Saturday, January 16, 2010

One More Bag and the Days Observances


I thought I was done with sewing bags, then I went into Joanne's to get some trims, and saw this lady bug fabric. I love them, and couldn't turn down buying some, here is my last purse for a while, maybe, well probably not, after all one can never have too many...

Then yesterday morning I had a doctor appointment for my foot, I woke up about 8 days ago and swore I broke it, wasn't getting better and found out I have gout. but anyway, on the way home I saw this on a church billboard, and with the comment made by Mr. Pat Robertson that Haiti made a deal with the devil and deserved the earth quake, I thought it quite appropriate. How he could look at the devastation, see the tears, children's faces, and say such a thing has me floored.
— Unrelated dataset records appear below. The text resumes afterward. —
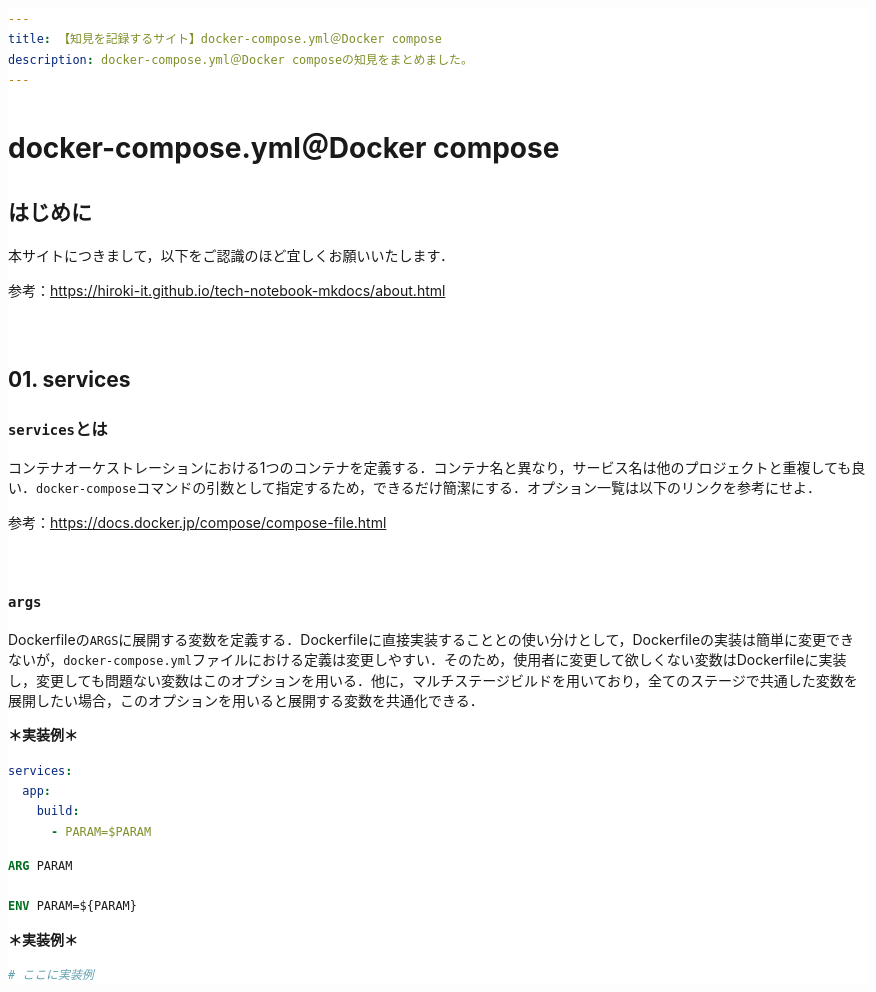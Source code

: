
 ```yaml
---
title: 【知見を記録するサイト】docker-compose.yml＠Docker compose
description: docker-compose.yml＠Docker composeの知見をまとめました。
---
```


# docker-compose.yml＠Docker compose

## はじめに

本サイトにつきまして，以下をご認識のほど宜しくお願いいたします．

参考：https://hiroki-it.github.io/tech-notebook-mkdocs/about.html

<br>

## 01. services

### ```services```とは

コンテナオーケストレーションにおける1つのコンテナを定義する．コンテナ名と異なり，サービス名は他のプロジェクトと重複しても良い．```docker-compose```コマンドの引数として指定するため，できるだけ簡潔にする．オプション一覧は以下のリンクを参考にせよ．

参考：https://docs.docker.jp/compose/compose-file.html

<br>

### ```args```

Dockerfileの```ARGS```に展開する変数を定義する．Dockerfileに直接実装することとの使い分けとして，Dockerfileの実装は簡単に変更できないが，```docker-compose.yml```ファイルにおける定義は変更しやすい．そのため，使用者に変更して欲しくない変数はDockerfileに実装し，変更しても問題ない変数はこのオプションを用いる．他に，マルチステージビルドを用いており，全てのステージで共通した変数を展開したい場合，このオプションを用いると展開する変数を共通化できる．

**＊実装例＊**

```yaml
services:
  app:
    build:
      - PARAM=$PARAM
```

```dockerfile
ARG PARAM

ENV PARAM=${PARAM}
```

**＊実装例＊**

```yaml
# ここに実装例
```
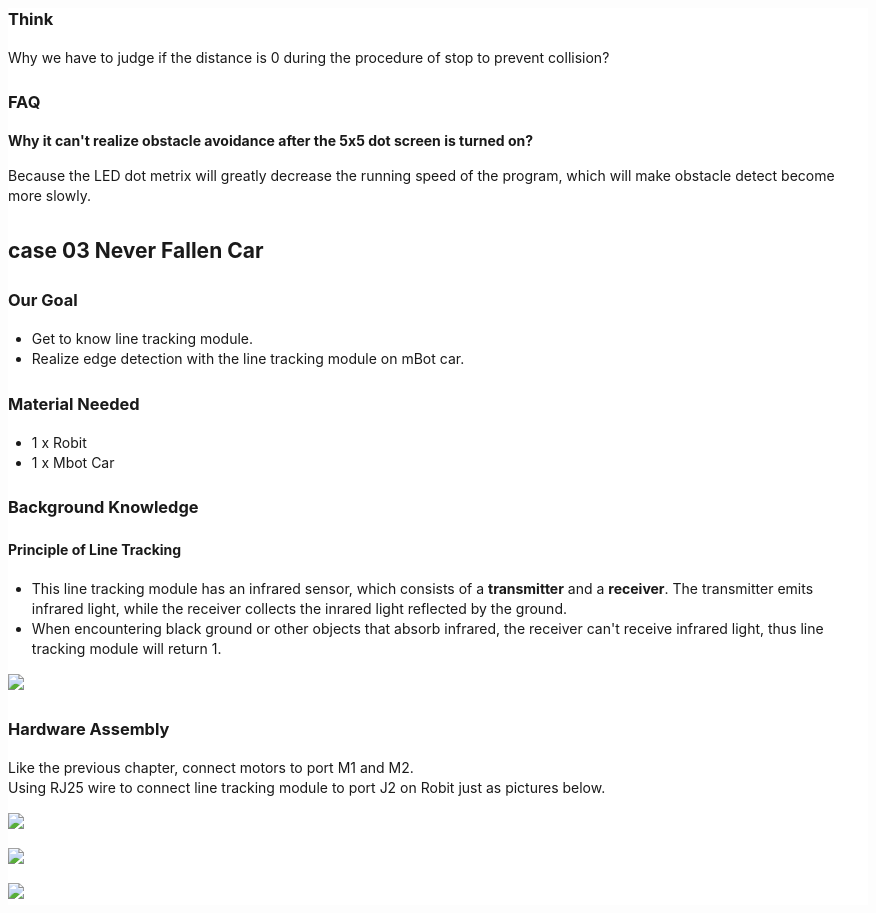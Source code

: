 
### Think 


Why we have to judge if the distance is 0 during the procedure of stop to prevent collision?

### FAQ


**Why it can't realize obstacle avoidance after the 5x5 dot screen is turned on?**

Because the LED dot metrix will greatly decrease the running speed of the program, which will make obstacle detect become more slowly. 



## case 03 Never Fallen Car

### Our Goal   


- Get to know line tracking module.   
- Realize edge detection with the line tracking module on mBot car.   


### Material Needed  
 

- 1 x Robit
- 1 x Mbot Car  


### Background Knowledge  


#### Principle of Line Tracking   

- This line tracking module has an infrared sensor, which consists of a **transmitter** and a **receiver**. The transmitter emits infrared light, while the receiver collects the inrared light reflected by the ground.  
- When encountering black ground or other objects that absorb infrared, the receiver can't receive infrared light, thus line tracking module will return 1.   

![](./images/3bf4rux.jpg)


### Hardware Assembly    


Like the previous chapter, connect motors to port M1 and M2.  
Using RJ25 wire to connect line tracking module to port J2 on Robit just as pictures below.  

![](./images/pQI1cnx.png)  

![](./images/buHExmA.jpg)  

![](./images/LCkSCvZ.jpg)  
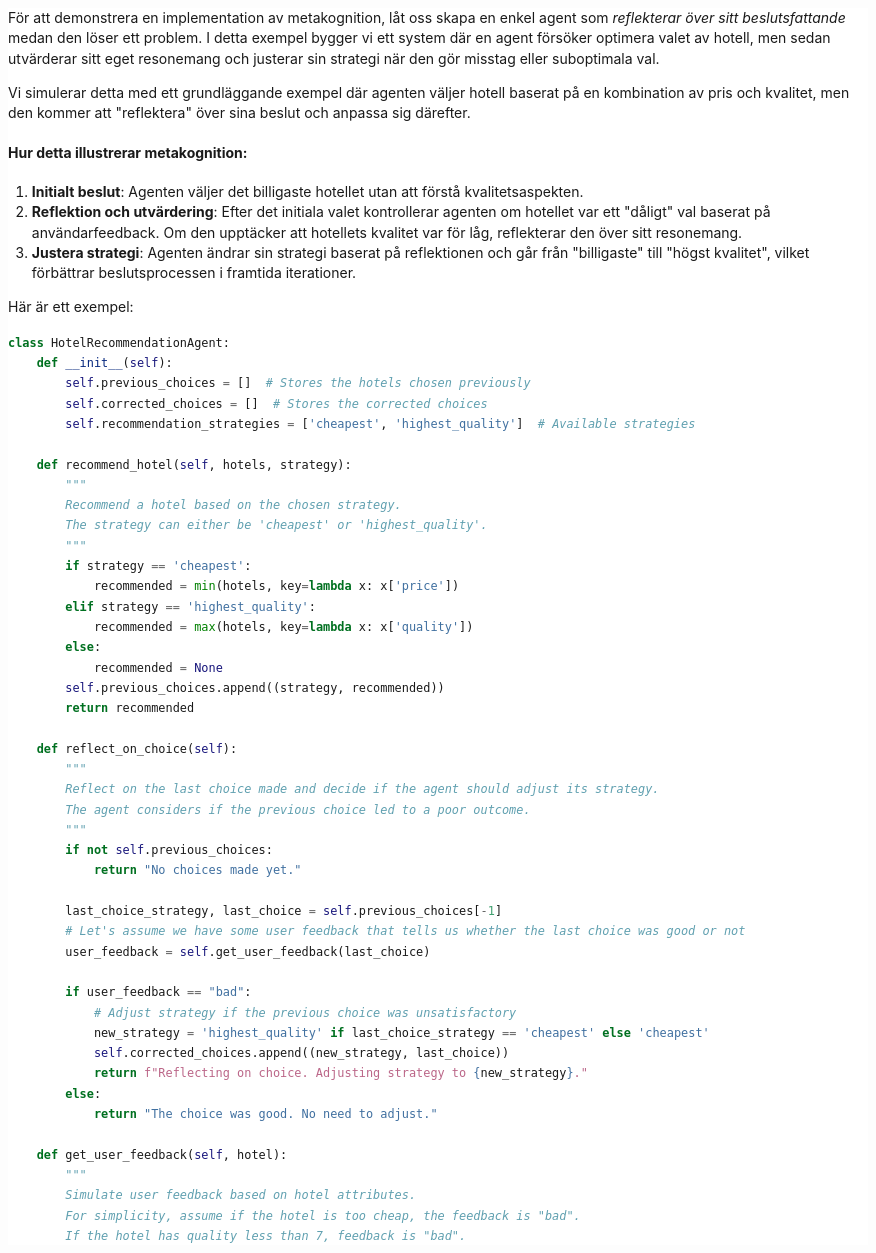 För att demonstrera en implementation av metakognition, låt oss skapa en enkel agent som *reflekterar över sitt beslutsfattande* medan den löser ett problem. I detta exempel bygger vi ett system där en agent försöker optimera valet av hotell, men sedan utvärderar sitt eget resonemang och justerar sin strategi när den gör misstag eller suboptimala val.

Vi simulerar detta med ett grundläggande exempel där agenten väljer hotell baserat på en kombination av pris och kvalitet, men den kommer att "reflektera" över sina beslut och anpassa sig därefter.

#### Hur detta illustrerar metakognition:

1. **Initialt beslut**: Agenten väljer det billigaste hotellet utan att förstå kvalitetsaspekten.
2. **Reflektion och utvärdering**: Efter det initiala valet kontrollerar agenten om hotellet var ett "dåligt" val baserat på användarfeedback. Om den upptäcker att hotellets kvalitet var för låg, reflekterar den över sitt resonemang.
3. **Justera strategi**: Agenten ändrar sin strategi baserat på reflektionen och går från "billigaste" till "högst kvalitet", vilket förbättrar beslutsprocessen i framtida iterationer.

Här är ett exempel:

```python
class HotelRecommendationAgent:
    def __init__(self):
        self.previous_choices = []  # Stores the hotels chosen previously
        self.corrected_choices = []  # Stores the corrected choices
        self.recommendation_strategies = ['cheapest', 'highest_quality']  # Available strategies

    def recommend_hotel(self, hotels, strategy):
        """
        Recommend a hotel based on the chosen strategy.
        The strategy can either be 'cheapest' or 'highest_quality'.
        """
        if strategy == 'cheapest':
            recommended = min(hotels, key=lambda x: x['price'])
        elif strategy == 'highest_quality':
            recommended = max(hotels, key=lambda x: x['quality'])
        else:
            recommended = None
        self.previous_choices.append((strategy, recommended))
        return recommended

    def reflect_on_choice(self):
        """
        Reflect on the last choice made and decide if the agent should adjust its strategy.
        The agent considers if the previous choice led to a poor outcome.
        """
        if not self.previous_choices:
            return "No choices made yet."

        last_choice_strategy, last_choice = self.previous_choices[-1]
        # Let's assume we have some user feedback that tells us whether the last choice was good or not
        user_feedback = self.get_user_feedback(last_choice)

        if user_feedback == "bad":
            # Adjust strategy if the previous choice was unsatisfactory
            new_strategy = 'highest_quality' if last_choice_strategy == 'cheapest' else 'cheapest'
            self.corrected_choices.append((new_strategy, last_choice))
            return f"Reflecting on choice. Adjusting strategy to {new_strategy}."
        else:
            return "The choice was good. No need to adjust."

    def get_user_feedback(self, hotel):
        """
        Simulate user feedback based on hotel attributes.
        For simplicity, assume if the hotel is too cheap, the feedback is "bad".
        If the hotel has quality less than 7, feedback is "bad".
```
And then I see my adorable niece Jenna, who makes life joyful, showing off some stylish head wear, her favorite hat and a neck pillow,and I smile again.

Thursday, January 14, 2010

Another Bag, A Visit to TOPS


Well this bag didn't last long! I finished it before I went to my meeting, and my niece snatched it up when I got home! So I had it the total of one hour! Don't blame her though since it matches a black and white dress she has perfectly. I have lots more fabric, and found the cutest fabric at Joanne's to make another one.
The TOPS meeting was a disappointment since it was more of a social club than anything else. All the things that motivate, and make this organization work have been removed by vote from it's members. There are a couple more in town that I'll try while finding a meeting place to open my own. While talking to the area captain after the meeting, who runs a chapter the way it's supposed to be, the members lagging behind acted like I was going to rock their boat, which is not my intent. So upward and onward! I know the interim chapter is out there! Thanks again everyone! You Rock!!

Wednesday, January 13, 2010

If you're looking to be happy, don't read

I haven't been on for quite a while now, and haven't wanted to because I have had nothing pleasant to say. So if you don't want to be depressed, this may not be the post for you.
I've had some major problems lately with trying to stay upbeat and positive. As you know if you've read in the past, I went vegan, to try and bring my diabetes under control. I thought it was working. Til I went for my blood test results. My doctor sternly told me to stop, showing my numbers to back up all he said. Yes, nothing changed and the things that did were for the worse. I feel defeated. I'm on my last chance to improve, I have 3 weeks left then it's insulin. The way my glucose is going, it's inevitable. I ask myself everyday through tears, if I'm that afraid of failing health, and dying from this disease, why am I still continuing in the same destructive pattern? Why do I give in to the temptations? Why when I should be exercising am I turning into the proverbial couch potato? I don't know the answers. I watch programs on weight loss, where people have such great support systems. I have none. Not my husband, family members, or friends, which I only have 1 of. She's a psychologist, and I'm not going to burden her with my problems after the day to day routine of her job. I've found support systems can't be forced, it's a natural trait of those that truly want to be there for you. I know all the answers, the rules; I founded several chapters in the past of T.O.P.S., (Take off Pounds Sensibly,) and can help others lose. But not myself. I guess there has to be some kind of inner love that motivates one. I don't have it. You'd think my husband, who's neck high in my medical bills, would be supportive. But let's just say, without getting into our personal life, that that's not going to happen. I couldn't get him to walk with me if either of our lives depended on it, which actually mine does. I feel alone, deserted, desperate, and so depressed and scared. So this is why I haven't been here lately. I knew the next time I posted it wouldn't be for fun. This is my life right now, and I'm just plain tired.
I won't burden any of you, my dear friends, with this anymore. My posts from now on will be only when I can muster up something to be happy about. Right now, there is just nothing.

Sunday, January 3, 2010

Happy New Year to all of you, my special blog family!! I hope you had a great time, and that this year brings each of you many blessings and happy moments.